I saw Mike Daisey perform two of his The Great Tragedies monologues this weekend - Romeo & Juliet and MacBeth, despite the icy weather here in Dallas (one show courtesy of Daisey himself who fronted some comps... much gratitude). Good stuff. As a solo performer myself, I have listened to many of his shows on recordings. I have seen him perfom a few times in the past (How Theatre Failed America, Great Men of Genius, etc.). His 24 hour-in-total-duration monologue All The Hours of the Day served as inspiration for my own 6 hour and 20 minute solo longform monologue experiement Dribble Funk 380.
I am particularly interested in how he puts his shows together. I have started to pay really close attention to the structure of his shows and how he paces them. It was really wonderful to get a chance to study his work up close again.
I was reminded of this article I read years ago. I had to look for it, but this is Mike talking about carving a career out in the arts in an interview with DC Theatre Scene back in 2011:
Instead of trudging through the ranks of various theater companies, it seems like you’ve very much created your own space for yourself as a performer. Do you have any advice for other prospective monologists or otherwise ambitious performers?

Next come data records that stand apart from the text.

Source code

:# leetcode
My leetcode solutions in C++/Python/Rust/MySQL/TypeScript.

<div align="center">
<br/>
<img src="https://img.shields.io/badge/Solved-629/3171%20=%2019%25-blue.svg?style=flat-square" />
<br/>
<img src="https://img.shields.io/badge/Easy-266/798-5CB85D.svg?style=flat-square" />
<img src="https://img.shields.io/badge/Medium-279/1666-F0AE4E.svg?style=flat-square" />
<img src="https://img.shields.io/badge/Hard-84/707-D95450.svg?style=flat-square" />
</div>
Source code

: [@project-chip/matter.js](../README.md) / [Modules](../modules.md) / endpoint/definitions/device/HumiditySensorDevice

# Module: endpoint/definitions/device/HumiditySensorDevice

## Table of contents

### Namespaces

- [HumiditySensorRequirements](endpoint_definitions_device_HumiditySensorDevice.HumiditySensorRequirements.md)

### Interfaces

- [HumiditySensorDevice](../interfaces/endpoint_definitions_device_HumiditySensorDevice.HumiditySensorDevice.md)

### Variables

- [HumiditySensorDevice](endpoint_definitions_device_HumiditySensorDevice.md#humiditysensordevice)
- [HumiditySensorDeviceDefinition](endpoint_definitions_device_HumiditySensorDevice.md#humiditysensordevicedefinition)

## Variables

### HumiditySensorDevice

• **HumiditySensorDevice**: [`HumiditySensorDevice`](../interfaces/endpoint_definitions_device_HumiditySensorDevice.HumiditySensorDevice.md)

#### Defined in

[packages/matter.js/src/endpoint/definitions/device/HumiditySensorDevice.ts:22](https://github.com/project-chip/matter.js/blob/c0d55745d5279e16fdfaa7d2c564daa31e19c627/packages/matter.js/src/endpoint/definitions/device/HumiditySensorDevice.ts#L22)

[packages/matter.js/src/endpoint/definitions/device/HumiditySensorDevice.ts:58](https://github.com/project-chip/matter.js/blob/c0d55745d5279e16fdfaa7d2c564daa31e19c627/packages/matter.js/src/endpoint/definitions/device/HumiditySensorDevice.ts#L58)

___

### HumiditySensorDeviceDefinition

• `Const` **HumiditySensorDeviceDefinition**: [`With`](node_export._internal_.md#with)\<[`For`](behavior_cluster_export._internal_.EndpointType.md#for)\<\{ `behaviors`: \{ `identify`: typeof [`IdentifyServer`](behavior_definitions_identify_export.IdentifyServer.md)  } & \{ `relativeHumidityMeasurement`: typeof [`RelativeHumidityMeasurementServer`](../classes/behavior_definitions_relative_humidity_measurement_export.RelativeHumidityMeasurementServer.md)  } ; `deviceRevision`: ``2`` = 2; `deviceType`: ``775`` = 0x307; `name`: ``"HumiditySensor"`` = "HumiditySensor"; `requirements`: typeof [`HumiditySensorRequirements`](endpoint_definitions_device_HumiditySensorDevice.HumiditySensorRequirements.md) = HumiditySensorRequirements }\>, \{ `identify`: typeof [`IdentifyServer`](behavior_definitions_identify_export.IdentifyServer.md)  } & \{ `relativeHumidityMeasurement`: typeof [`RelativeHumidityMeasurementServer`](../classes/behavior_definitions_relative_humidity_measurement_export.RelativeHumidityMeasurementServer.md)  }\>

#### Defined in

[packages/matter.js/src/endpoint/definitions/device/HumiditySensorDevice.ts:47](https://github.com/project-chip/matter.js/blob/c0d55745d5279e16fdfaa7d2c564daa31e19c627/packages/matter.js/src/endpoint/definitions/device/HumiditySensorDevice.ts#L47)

I do! My largest piece of advice is to cheat. It’s very important to cheat. People are prone to not cheating, but they need to cheat. The system of the theater as it’s designed is to prevent people from rising, because there are more people, more artists, more actors, more people who want to work in the theater than there is capacity. So the theater is actually dedicated to getting rid of as many people as possible. The dominant paradigm is actually to get rid of people.
So if you follow all the rules – if you go to the right grad schools, if you do everything exactly by the letter – you’ll probably fail, because the system is built to get rid of 99.999 percent of the people… Everyone I know who’s been successful in the theater is so because they cheated in some way or another. They discovered what advantages they had that no other people could emulate, and they worked to exploit those things. They used the talent they naturally have, but they also found edges and angles other people couldn’t exploit or emulate to game the system.
I really think that people who want to be successful in the arts have to carve a space out for themselves. The only way to do that is to follow unconventional wisdom. If people truly want to be successful, they have to learn how everyone is supposed to do things, and then figure out how they’ll subvert it.